#### What you have to do
For each line below that includes the word "page", make a copy.
━━━━━━━━━━━━━━━━━━━━
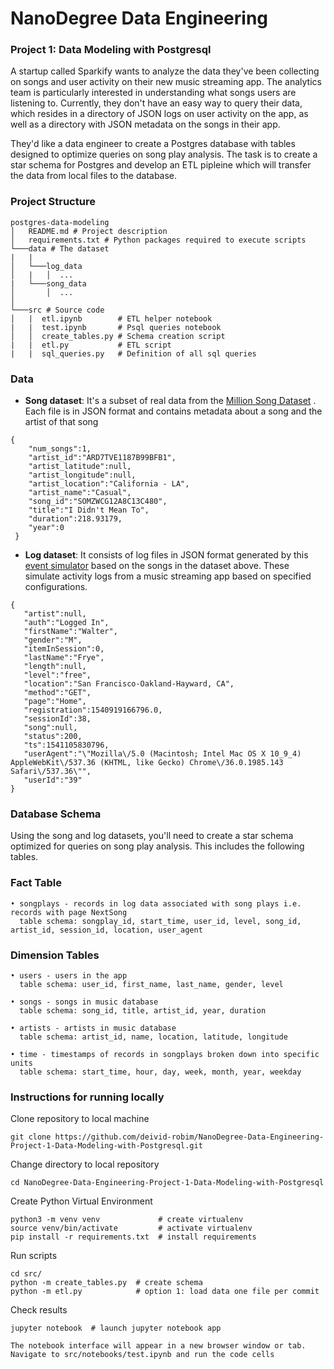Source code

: # NanoDegree Data Engineering 

### Project 1: Data Modeling with Postgresql

A startup called Sparkify wants to analyze the data they've been collecting on songs and user activity on their new music streaming app. 
The analytics team is particularly interested in understanding what songs users are listening to. 
Currently, they don't have an easy way to query their data, which resides in a directory of JSON logs on user activity on the app, as well as a directory with JSON metadata on the songs in their app.

They'd like a data engineer to create a Postgres database with tables designed to optimize queries on song play analysis. The task is to create a star schema for Postgres and develop an ETL pipleine which will transfer the data from local files to the database.

### Project Structure
```
postgres-data-modeling
│   README.md # Project description
│   requirements.txt # Python packages required to execute scripts
└───data # The dataset
|   |               
│   └───log_data
│   |   │  ...
|   └───song_data
│       │  ...
│   
└───src # Source code      
│   |  etl.ipynb        # ETL helper notebook
|   |  test.ipynb       # Psql queries notebook
│   │  create_tables.py # Schema creation script
|   |  etl.py           # ETL script
|   |  sql_queries.py   # Definition of all sql queries
```

### Data

- **Song dataset**: It's a subset of real data from the [Million Song Dataset](https://labrosa.ee.columbia.edu/millionsong/) . Each file is in JSON format and contains metadata about a song and the artist of that song
```
{
    "num_songs":1,
    "artist_id":"ARD7TVE1187B99BFB1",
    "artist_latitude":null,
    "artist_longitude":null,
    "artist_location":"California - LA",
    "artist_name":"Casual",
    "song_id":"SOMZWCG12A8C13C480",
    "title":"I Didn't Mean To",
    "duration":218.93179,
    "year":0
 }
```

- **Log dataset**: It consists of log files in JSON format generated by this [event simulator](https://github.com/Interana/eventsim) based on the songs in the dataset above. These simulate activity logs from a music streaming app based on specified configurations.
```
{
   "artist":null,
   "auth":"Logged In",
   "firstName":"Walter",
   "gender":"M",
   "itemInSession":0,
   "lastName":"Frye",
   "length":null,
   "level":"free",
   "location":"San Francisco-Oakland-Hayward, CA",
   "method":"GET",
   "page":"Home",
   "registration":1540919166796.0,
   "sessionId":38,
   "song":null,
   "status":200,
   "ts":1541105830796,
   "userAgent":"\"Mozilla\/5.0 (Macintosh; Intel Mac OS X 10_9_4) AppleWebKit\/537.36 (KHTML, like Gecko) Chrome\/36.0.1985.143 Safari\/537.36\"",
   "userId":"39"
}
```
### Database Schema
Using the song and log datasets, you'll need to create a star schema optimized for queries on song play analysis. 
This includes the following tables.

### Fact Table
```
• songplays - records in log data associated with song plays i.e. records with page NextSong
  table schema: songplay_id, start_time, user_id, level, song_id, artist_id, session_id, location, user_agent
```
### Dimension Tables
```
• users - users in the app
  table schema: user_id, first_name, last_name, gender, level

• songs - songs in music database
  table schema: song_id, title, artist_id, year, duration

• artists - artists in music database
  table schema: artist_id, name, location, latitude, longitude

• time - timestamps of records in songplays broken down into specific units
  table schema: start_time, hour, day, week, month, year, weekday
```
### Instructions for running locally

Clone repository to local machine
```
git clone https://github.com/deivid-robim/NanoDegree-Data-Engineering-Project-1-Data-Modeling-with-Postgresql.git
```

Change directory to local repository
```
cd NanoDegree-Data-Engineering-Project-1-Data-Modeling-with-Postgresql
```

Create Python Virtual Environment
```
python3 -m venv venv             # create virtualenv
source venv/bin/activate         # activate virtualenv
pip install -r requirements.txt  # install requirements
```

Run scripts
```
cd src/
python -m create_tables.py  # create schema
python -m etl.py            # option 1: load data one file per commit
```

Check results

```
jupyter notebook  # launch jupyter notebook app

The notebook interface will appear in a new browser window or tab.
Navigate to src/notebooks/test.ipynb and run the code cells
```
━━━━━━━━━━━━━━━━━━━━
#### Your response
   "page":"Home",
• songplays - records in log data associated with song plays i.e. records with page NextSong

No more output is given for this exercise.